The scandal surrounding Prime Minister Justin Trudeau shows just how cozy the country’s elite really is.
It’s true that Canadians are a trusting, generous lot who generally believe in the greater good, institutions and the rule of law. Consequently, the country is prone to imagining itself more bound by a mythology of its own goodness than it actually is. But there’s a darker side to Canada’s smallness. Our tiny network of political, business and intellectual elite is insular and concentrated.
The scandal now enveloping Prime Minister Justin Trudeau — a bilingual, feminist, pro-multicultural liberal who embodies much of what we like to celebrate in our national character — should put an end to this.
At its heart, the SNC-Lavalin scandal that threatens Mr. Trudeau’s leadership is about political interference in our judicial system. The Globe and Mail first reported in early February that last fall, the prime minister and his office pressured Jody Wilson-Raybould, then the justice minister and attorney general, to seek a Deferred Prosecution Agreement, which is equivalent to a plea bargain, for SNC-Lavalin, a politically well-connected civil engineering firm based in Montreal.
SNC-Lavalin has been at the center of corruption scandals for decades. (In 2013, the World Bank debarred the company and more than 100 of its affiliates for 10 years, single-handedly putting Canada at the top of the bank’s corruption list.) In this latest scandal, the company faces criminal charges for bribing Libyan officials, including Muammar el-Qaddafi’s son, with millions of dollars to secure contracts in Libya.
The Deferred Prosecution Agreement would permit SNC-Lavalin to avoid criminal prosecution, allowing it to continue to bid for domestic government contracts. Without this, the company might face existential peril.
The only person in Mr. Trudeau’s cabinet who seemed to push back was Ms. Wilson-Raybould. In January, she was put in charge of the veterans affairs ministry, effectively a demotion.
Last week, she went public, speaking before a House of Commons committee about the pressure she’d been under to cut a deal with SNC-Lavalin. For hours, she delivered extensive testimony, citing notes and texts, detailing inappropriate levels of political interference in a criminal proceeding.

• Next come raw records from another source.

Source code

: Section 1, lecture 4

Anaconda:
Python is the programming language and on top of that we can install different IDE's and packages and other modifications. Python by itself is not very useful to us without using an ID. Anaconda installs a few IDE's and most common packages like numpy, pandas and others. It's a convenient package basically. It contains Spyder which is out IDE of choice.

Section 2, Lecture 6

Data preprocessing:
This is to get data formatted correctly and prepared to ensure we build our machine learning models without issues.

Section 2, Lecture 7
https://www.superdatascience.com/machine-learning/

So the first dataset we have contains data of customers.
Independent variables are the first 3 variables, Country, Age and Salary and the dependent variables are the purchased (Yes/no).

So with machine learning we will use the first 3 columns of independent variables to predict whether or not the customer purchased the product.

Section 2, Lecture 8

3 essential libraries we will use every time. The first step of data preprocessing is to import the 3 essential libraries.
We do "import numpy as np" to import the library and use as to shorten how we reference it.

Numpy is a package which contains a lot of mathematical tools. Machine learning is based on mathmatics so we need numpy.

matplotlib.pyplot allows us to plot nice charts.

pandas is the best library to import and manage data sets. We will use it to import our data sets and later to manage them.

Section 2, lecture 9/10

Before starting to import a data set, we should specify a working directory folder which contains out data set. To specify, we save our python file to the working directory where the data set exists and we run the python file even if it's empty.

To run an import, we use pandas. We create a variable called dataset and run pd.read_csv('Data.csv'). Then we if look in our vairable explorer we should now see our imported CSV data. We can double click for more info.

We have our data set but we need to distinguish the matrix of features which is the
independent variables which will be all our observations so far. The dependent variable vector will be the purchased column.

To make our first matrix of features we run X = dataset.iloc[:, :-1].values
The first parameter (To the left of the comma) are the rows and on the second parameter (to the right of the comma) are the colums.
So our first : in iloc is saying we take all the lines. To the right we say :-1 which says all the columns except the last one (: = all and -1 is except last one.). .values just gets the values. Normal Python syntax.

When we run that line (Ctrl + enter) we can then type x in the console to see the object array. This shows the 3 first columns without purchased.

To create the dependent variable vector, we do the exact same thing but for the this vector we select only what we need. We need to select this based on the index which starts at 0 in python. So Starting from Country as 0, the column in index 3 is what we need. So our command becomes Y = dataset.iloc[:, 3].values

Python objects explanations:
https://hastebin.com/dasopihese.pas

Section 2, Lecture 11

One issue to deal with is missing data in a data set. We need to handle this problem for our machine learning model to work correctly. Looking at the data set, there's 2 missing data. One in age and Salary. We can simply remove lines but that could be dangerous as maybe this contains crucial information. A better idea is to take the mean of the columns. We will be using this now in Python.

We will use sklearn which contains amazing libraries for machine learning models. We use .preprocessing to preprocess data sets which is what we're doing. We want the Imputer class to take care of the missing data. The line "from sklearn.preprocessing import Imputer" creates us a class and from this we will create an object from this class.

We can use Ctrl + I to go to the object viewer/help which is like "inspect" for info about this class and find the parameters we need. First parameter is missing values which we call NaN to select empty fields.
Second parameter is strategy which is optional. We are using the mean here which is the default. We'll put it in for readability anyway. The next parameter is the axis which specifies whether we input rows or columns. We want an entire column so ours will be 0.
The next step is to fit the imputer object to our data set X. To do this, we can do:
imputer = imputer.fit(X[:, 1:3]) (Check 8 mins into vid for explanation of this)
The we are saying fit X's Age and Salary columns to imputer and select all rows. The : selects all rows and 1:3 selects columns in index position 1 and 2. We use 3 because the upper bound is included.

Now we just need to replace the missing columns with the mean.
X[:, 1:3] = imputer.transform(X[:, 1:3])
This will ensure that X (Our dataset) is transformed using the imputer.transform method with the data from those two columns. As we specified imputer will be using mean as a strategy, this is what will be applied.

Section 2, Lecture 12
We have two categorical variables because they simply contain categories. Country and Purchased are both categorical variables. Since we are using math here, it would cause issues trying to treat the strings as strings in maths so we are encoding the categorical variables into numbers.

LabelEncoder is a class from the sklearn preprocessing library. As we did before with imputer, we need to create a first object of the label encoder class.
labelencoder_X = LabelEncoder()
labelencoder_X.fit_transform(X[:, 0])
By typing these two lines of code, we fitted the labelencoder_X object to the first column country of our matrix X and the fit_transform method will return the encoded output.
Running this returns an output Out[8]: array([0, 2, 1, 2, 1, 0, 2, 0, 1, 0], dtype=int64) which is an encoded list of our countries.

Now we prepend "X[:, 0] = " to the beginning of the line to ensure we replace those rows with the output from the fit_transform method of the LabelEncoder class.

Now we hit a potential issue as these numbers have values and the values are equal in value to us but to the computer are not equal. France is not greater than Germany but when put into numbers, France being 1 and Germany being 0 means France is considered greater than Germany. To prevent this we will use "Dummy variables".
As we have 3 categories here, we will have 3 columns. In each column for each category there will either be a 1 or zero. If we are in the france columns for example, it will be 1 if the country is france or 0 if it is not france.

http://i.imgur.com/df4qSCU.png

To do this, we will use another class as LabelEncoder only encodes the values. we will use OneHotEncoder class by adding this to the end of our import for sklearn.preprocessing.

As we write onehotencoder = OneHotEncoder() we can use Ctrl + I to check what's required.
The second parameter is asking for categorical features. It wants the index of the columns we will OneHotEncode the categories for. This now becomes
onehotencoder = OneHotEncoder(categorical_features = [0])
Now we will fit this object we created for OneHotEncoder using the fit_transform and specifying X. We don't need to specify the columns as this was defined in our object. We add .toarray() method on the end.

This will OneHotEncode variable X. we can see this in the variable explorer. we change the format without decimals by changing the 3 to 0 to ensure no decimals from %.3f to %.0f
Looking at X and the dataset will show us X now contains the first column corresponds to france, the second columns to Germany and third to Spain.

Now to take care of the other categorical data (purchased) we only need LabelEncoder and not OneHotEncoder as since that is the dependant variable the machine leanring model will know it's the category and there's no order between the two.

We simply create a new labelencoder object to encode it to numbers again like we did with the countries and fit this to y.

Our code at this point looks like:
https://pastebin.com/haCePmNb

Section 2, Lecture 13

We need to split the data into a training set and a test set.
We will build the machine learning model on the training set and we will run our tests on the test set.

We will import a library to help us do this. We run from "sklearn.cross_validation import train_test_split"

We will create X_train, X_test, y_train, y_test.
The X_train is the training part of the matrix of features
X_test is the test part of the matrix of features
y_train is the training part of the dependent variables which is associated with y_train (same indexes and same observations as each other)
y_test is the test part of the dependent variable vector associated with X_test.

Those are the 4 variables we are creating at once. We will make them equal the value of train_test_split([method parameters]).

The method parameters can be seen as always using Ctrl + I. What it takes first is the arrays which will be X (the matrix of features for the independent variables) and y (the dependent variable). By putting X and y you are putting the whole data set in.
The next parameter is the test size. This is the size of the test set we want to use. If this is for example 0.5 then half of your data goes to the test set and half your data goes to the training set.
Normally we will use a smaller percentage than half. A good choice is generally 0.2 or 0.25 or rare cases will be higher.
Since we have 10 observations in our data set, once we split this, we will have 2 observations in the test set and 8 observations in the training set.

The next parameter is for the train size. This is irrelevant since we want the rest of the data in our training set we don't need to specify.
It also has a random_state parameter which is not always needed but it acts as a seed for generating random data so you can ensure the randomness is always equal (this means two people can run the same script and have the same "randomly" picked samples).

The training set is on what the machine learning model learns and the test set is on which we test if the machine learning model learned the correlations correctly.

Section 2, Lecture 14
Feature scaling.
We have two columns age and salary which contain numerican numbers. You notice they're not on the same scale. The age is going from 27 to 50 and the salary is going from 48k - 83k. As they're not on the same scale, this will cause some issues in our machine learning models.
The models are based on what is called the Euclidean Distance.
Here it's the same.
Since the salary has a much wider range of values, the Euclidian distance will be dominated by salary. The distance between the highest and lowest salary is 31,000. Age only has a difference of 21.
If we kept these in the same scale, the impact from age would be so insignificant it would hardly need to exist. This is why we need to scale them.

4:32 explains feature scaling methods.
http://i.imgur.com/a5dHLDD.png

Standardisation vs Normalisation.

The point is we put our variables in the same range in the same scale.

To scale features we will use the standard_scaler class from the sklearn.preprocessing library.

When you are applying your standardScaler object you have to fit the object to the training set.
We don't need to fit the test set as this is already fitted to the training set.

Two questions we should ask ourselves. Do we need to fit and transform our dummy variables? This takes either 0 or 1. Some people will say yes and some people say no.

Her account was impossible to reconcile with Mr. Trudeau’s previous flat denials. The prime minister and his defenders have come across as weak and dishonest, more interested in protecting a Quebec-based corporation than in the independence of the judiciary. His government is now in chaos. On Monday, one of his key cabinet ministers, Jane Philpott, resigned, saying she had “lost confidence in how the government has dealt with this matter and in how it has responded to the issues raised.”
Mr. Trudeau came to power in 2015 on the promise of a new, revitalized Liberal Party, removed from the stale old boys’ club of yore. The party, though it imagines itself as representing the quintessential ideals of Canadiana, has a long track record of corruption and chicanery, particularly in Quebec.
With an electoral base in the country’s most heavily populated regions, like Quebec, the Liberals have enjoyed many decades in power. It is not without merit that they are referred to, derisively, as Canada’s Natural Governing Party.